Start of Records provided

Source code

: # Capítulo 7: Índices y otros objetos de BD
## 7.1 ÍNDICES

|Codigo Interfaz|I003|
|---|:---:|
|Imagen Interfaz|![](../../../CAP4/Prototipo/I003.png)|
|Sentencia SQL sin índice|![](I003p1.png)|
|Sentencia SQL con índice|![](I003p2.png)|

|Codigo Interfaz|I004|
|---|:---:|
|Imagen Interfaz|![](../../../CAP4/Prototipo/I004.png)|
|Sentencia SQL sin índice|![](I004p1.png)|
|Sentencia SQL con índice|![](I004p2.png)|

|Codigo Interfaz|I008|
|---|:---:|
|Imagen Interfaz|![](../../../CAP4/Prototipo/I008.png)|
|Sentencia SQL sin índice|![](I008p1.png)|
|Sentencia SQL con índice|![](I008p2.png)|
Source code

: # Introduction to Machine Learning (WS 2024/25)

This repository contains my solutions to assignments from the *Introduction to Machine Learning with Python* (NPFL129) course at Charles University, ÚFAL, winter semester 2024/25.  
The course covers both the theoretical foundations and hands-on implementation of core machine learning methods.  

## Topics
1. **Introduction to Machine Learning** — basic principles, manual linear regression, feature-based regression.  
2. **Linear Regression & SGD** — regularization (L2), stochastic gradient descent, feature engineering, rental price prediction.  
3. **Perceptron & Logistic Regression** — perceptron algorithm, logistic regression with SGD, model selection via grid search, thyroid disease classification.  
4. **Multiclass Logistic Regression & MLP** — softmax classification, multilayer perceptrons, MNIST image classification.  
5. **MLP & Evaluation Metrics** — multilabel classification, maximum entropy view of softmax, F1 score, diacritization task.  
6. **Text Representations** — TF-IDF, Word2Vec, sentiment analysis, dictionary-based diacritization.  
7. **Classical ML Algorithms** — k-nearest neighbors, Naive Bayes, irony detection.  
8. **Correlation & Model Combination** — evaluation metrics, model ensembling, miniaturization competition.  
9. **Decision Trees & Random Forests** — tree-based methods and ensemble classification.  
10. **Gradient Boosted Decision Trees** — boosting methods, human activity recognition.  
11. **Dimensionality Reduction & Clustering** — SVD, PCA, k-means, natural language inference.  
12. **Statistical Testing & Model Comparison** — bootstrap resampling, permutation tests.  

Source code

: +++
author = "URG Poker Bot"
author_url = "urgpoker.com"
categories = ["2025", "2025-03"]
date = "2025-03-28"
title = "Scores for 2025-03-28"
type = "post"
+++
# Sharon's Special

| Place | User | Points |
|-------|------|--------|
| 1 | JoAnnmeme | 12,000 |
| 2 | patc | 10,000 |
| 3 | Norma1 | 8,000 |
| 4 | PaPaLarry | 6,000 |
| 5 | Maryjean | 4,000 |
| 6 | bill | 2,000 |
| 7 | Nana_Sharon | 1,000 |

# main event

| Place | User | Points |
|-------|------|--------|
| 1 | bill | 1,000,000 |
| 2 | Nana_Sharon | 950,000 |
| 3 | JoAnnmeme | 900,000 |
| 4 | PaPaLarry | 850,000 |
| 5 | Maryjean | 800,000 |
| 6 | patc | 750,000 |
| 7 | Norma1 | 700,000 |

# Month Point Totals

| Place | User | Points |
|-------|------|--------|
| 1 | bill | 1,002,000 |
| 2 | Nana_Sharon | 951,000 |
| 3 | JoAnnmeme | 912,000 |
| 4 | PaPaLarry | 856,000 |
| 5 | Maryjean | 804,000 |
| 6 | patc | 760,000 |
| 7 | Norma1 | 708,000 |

End of Records provided

Please give the number of lines above that hold the word "methods", and only that number.

3